- By Colum LynchColum Lynch is Foreign Policy’s award-winning U.N.-based senior diplomatic reporter. He previously wrote FP’s Turtle Bay blog, for which he was awarded the 2011 National Magazine Award for best reporting in digital media. He was also the silver medal recipient of the 2013 Elizabeth Neuffer Memorial Prize for a three-part series documenting the U.N.’s systemic failure to protect civilians in Darfur, Sudan. Colum’s investigations have uncovered an American spy operation in Iraq, Russia’s monopoly of the $1 billion-a-year U.N. aircraft leasing market, and a Chinese diplomatic campaign to silence U.N. investigators scrutinizing Chinese arms deals in Africa. His deep digs into the U.N. bureaucracy have exposed sexual misconduct by U.N. blue helmets from Bosnia to the Democratic Republic of the Congo and documented monumental dysfunction in the U.N. office charged with rooting out misconduct and corruption. He now devotes his reporting chops to documenting President Donald Trump’s efforts to reorder the international system. Born in Los Angeles, Colum received a bachelor’s degree from the University of California, Berkeley, in 1985 and a master’s degree from Columbia University’s Graduate School of Journalism in 1987. Before moving to FP, Colum reported on diplomacy and national security for the Washington Post for more than a decade. He has appeared frequently on national news programs, including the Lehrer NewsHour, as well as on MSNBC, NPR, and the BBC.
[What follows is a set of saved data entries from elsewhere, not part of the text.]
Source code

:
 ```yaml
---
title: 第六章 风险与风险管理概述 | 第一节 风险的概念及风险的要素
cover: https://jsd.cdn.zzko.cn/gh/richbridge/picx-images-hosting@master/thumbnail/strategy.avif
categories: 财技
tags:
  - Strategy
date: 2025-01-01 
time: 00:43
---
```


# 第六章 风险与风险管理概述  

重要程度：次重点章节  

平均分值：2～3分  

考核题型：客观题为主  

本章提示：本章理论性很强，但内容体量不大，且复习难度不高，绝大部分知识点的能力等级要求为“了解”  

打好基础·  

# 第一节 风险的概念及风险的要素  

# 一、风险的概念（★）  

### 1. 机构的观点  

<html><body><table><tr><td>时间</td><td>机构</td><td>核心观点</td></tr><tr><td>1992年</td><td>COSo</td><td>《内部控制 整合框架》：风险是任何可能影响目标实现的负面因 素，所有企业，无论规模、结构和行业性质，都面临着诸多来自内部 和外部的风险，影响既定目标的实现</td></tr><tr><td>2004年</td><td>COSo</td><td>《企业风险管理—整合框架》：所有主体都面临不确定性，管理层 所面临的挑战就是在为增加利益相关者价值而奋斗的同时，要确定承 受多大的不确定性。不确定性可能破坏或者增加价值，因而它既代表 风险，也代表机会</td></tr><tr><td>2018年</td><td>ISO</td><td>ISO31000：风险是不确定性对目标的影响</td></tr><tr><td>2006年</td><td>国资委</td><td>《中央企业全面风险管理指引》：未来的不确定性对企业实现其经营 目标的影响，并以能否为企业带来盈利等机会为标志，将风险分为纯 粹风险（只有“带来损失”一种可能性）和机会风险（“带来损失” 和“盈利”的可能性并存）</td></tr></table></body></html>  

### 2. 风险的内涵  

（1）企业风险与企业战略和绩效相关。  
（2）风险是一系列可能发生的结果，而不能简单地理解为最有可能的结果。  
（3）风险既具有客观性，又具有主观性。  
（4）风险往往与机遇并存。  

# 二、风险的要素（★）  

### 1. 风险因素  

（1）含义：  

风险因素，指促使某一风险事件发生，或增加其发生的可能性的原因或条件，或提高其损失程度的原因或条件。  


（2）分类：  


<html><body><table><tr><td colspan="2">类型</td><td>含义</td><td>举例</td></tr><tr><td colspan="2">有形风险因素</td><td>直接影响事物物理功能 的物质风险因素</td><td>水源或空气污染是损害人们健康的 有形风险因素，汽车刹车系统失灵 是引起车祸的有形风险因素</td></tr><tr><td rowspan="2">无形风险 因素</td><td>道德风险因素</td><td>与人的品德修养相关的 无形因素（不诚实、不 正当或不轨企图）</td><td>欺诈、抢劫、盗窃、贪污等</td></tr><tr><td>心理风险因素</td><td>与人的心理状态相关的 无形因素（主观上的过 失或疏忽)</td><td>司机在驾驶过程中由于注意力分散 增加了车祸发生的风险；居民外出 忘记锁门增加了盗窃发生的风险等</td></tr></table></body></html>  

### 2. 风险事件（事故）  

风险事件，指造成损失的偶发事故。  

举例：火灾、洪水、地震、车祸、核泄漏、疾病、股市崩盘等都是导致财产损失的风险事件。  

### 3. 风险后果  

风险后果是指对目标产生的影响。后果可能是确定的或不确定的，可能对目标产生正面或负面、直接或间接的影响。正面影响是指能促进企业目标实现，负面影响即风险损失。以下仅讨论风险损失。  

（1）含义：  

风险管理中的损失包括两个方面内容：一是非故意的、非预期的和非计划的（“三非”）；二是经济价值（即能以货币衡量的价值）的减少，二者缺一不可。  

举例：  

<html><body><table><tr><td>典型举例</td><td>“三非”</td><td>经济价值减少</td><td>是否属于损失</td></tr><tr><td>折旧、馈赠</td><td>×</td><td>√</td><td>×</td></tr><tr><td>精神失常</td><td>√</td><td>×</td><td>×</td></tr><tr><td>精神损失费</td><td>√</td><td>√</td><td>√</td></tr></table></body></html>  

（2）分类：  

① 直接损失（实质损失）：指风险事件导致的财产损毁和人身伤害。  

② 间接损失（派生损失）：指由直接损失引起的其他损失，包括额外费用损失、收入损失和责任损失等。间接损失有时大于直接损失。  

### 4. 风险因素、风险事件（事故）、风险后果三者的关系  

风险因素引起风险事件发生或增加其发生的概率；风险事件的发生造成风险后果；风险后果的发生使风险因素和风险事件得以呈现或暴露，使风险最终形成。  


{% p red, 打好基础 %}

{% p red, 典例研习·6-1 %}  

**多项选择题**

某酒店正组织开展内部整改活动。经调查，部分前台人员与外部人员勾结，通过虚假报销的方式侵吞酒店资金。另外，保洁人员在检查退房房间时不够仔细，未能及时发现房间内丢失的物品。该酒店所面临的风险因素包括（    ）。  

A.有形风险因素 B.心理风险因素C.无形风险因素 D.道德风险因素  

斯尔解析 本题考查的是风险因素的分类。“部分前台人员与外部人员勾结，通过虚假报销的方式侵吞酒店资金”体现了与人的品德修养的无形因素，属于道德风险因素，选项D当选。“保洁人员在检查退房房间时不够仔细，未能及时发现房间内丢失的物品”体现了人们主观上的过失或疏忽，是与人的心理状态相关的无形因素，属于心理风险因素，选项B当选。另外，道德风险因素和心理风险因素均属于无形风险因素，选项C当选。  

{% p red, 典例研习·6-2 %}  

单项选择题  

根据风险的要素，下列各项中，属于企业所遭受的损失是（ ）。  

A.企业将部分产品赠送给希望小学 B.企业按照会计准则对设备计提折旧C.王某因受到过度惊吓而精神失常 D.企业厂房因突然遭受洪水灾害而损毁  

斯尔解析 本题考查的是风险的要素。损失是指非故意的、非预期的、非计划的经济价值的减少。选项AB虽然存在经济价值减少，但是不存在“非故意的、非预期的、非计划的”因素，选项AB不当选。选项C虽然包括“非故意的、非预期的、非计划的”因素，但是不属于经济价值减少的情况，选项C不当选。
Less than 24 hours after the Middle East Quartet issued a statement calling for a resumption of peace talks between Israel and Palestine, the new Egyptian government, speaking on behalf of the nonaligned movement, doused it with cold water.
Mohamed Kamel Amr, Egypt’s foreign minister, said in a speech before the U.N. General Assembly on Saturday that "we have witnessed yesterday another failure by the Quartet to come up with a balanced vision to achieve the goal that we all know and approve of yet differ on how to realize it."
It remained unclear whether the Egyptian statement represented the start of a major move by Palestine supporters to undercut the peace talks, or was simply pre-negotiation posturing designed to bolster the Palestinians’ quest for a better deal.
But the Quartet statement’s failure to include a clear framework — or parameters — for talks, and the absence of a call for an end to settlements has infuriated key powers, including Russia, which is a member of the Quartet, and France, which is represented by the European Union envoy, Catherine Ashton. Some diplomats said that Russia had at one point during the talks threatened to pull out of the discussions.
French President Nicolas Sarkozy meanwhile was said to be furious that Ashton had refused to fully brief the French in the midst of the high-pressure talks and that she had failed to add stronger reference to the parameters to the statement. Last week, he pre-empted Ashton by presenting her proposal as his own. But after the deal was struck, France’s foreign minister issued a statement saying they were pleased with the direction the Quartet was pursuing.